The task:
Within the data below, determine how many lines contain "Segunda" and supply only that figure.

··· Recorded information

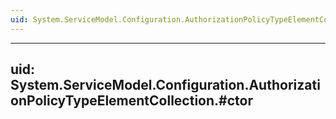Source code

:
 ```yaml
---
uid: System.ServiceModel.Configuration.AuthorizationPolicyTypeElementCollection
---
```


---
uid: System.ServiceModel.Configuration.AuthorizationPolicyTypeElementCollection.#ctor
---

······
··· Recorded information

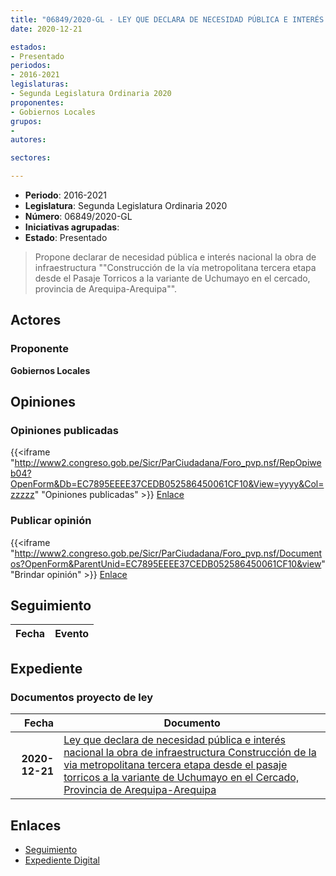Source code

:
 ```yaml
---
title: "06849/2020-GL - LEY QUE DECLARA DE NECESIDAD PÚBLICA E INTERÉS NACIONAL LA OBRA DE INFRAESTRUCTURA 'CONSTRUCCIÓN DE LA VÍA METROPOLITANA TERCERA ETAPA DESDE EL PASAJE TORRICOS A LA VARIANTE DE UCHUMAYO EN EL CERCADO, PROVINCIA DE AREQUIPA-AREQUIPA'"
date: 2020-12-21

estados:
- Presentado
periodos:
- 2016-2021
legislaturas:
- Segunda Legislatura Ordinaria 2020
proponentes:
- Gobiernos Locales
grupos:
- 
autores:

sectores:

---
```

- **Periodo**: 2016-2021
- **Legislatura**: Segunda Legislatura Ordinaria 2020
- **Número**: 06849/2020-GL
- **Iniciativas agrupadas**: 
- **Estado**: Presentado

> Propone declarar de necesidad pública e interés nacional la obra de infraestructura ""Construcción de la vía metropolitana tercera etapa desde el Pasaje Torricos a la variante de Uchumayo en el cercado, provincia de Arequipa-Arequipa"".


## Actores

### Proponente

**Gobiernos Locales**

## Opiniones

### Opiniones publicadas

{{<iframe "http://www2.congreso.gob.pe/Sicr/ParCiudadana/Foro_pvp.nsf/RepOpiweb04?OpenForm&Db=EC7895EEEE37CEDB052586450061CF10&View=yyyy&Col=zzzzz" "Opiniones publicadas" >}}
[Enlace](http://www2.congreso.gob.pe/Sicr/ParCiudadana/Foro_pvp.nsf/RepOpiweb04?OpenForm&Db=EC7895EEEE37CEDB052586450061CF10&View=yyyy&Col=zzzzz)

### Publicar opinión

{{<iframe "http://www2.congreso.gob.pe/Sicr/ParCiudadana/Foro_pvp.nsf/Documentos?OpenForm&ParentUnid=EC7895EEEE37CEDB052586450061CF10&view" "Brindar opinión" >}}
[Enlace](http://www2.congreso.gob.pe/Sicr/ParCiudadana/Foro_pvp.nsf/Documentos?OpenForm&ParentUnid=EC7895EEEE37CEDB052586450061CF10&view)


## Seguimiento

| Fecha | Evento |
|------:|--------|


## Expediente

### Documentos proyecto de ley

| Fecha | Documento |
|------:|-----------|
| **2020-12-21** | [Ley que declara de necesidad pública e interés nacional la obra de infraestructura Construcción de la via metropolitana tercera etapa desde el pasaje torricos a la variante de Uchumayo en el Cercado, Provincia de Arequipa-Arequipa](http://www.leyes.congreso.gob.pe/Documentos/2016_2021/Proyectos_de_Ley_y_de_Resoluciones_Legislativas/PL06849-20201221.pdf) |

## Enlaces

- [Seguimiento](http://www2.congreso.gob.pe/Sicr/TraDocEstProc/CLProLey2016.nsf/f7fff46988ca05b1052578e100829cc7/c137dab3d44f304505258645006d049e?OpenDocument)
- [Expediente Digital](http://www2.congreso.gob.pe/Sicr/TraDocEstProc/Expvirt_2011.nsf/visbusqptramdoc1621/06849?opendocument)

······

Answer:
2